At the end of the ceremony, Tumpa Pishi wants to offer some her own blood to the goddess, citing that her mother had done the same on many occasions. Unable to find a razor blade or pin anywhere, the priest removes the tin cutter from Ma Kali’s hand and Tumpa Pishi proceeds to cut her chest with it while barely grimacing. How she has managed to put on such a grand affair, fasting the entire time, and then cut her own flesh to offer her blood is beyond me.

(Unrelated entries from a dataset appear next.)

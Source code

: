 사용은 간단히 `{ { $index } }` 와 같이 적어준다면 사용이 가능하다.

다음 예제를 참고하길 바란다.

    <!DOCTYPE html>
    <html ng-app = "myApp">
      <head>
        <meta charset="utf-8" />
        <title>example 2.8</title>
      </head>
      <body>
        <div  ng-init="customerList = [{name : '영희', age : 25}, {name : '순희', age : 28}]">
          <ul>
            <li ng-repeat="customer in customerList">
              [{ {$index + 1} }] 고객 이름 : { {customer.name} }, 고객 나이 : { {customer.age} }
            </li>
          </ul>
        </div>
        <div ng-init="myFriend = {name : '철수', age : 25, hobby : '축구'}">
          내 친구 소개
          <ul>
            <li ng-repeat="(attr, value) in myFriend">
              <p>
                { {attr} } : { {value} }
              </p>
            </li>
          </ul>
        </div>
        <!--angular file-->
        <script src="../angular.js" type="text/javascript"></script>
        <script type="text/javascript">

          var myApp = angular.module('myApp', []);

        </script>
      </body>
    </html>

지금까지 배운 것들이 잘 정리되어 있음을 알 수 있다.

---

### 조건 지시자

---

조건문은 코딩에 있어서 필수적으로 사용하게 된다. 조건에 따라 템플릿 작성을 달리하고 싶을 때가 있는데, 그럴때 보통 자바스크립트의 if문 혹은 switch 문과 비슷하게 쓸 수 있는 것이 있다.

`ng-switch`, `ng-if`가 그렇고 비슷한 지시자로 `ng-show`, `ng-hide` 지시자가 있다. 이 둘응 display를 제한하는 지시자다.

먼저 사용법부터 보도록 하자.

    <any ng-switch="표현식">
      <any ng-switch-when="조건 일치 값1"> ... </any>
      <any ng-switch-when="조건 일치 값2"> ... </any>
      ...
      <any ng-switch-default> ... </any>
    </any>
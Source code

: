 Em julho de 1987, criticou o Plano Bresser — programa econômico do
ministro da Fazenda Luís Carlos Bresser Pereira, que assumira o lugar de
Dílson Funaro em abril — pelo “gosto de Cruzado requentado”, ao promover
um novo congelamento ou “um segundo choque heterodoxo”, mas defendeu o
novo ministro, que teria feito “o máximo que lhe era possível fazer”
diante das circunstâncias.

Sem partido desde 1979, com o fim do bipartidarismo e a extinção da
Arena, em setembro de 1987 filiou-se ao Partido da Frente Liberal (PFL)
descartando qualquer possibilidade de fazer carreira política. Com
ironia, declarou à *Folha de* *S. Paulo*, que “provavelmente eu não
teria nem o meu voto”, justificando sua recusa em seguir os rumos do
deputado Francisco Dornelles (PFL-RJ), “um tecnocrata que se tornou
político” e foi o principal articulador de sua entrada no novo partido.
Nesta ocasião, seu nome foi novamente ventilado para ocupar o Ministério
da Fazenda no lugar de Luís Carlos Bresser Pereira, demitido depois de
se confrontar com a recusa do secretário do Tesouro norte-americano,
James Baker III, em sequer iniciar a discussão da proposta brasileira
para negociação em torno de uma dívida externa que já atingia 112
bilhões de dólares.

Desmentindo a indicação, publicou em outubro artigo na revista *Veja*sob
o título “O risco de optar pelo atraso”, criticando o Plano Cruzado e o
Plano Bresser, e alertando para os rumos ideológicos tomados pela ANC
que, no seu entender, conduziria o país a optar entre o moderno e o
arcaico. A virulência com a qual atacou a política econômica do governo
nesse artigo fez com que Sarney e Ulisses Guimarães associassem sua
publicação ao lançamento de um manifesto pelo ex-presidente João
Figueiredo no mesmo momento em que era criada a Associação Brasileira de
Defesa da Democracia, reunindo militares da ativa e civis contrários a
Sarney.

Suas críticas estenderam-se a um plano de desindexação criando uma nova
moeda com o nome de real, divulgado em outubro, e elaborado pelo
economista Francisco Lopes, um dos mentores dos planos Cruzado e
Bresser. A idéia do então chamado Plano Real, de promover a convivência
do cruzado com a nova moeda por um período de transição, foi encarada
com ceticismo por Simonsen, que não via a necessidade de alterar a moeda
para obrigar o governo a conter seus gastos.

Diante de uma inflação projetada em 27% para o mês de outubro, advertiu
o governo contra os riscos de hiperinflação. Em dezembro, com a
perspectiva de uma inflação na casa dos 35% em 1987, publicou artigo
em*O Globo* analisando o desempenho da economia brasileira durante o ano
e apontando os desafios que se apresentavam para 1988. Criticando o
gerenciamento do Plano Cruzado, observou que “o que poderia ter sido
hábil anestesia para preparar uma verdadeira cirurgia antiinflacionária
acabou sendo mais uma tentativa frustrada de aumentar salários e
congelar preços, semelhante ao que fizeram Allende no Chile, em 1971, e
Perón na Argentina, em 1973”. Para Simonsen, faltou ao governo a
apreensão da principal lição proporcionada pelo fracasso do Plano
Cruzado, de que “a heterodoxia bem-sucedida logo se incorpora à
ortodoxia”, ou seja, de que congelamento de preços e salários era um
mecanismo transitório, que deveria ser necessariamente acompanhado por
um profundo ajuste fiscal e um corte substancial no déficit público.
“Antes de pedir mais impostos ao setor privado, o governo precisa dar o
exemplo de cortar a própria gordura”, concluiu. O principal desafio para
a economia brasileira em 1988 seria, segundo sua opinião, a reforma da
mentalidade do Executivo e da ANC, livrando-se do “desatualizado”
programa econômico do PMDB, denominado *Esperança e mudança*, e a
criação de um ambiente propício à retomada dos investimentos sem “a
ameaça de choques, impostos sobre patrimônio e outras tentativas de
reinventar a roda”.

After the puja has finished, I stayed behind for a minute while everyone else filed out. I notice a slip of paper on the platform that was written for the priest. It had the names of all of Tumpa Pishi’s family members listed so that they could be read out during the ceremony. Although my Bengali is not perfect, I easily note that at the top of the list is the name of Tumpa Pishi’s ex-husband.

After a light breakfast, we return home, sorry that such a blissful night has to end. Before leaving, I ask Shilpi if she likes our family. She answers positively, so I follow up by asking who is the best.

Shilpi motions towards Tumpa Pishi;

O bishon bhalo.

“She’s very nice.”

I collect Shipli’s new pink sari that Tumpa Pishi gave her and make my way over to our host. I thank her for such a wonderful evening and she humbly responds,

“Don’t thank me, thank God. She arranged everything.”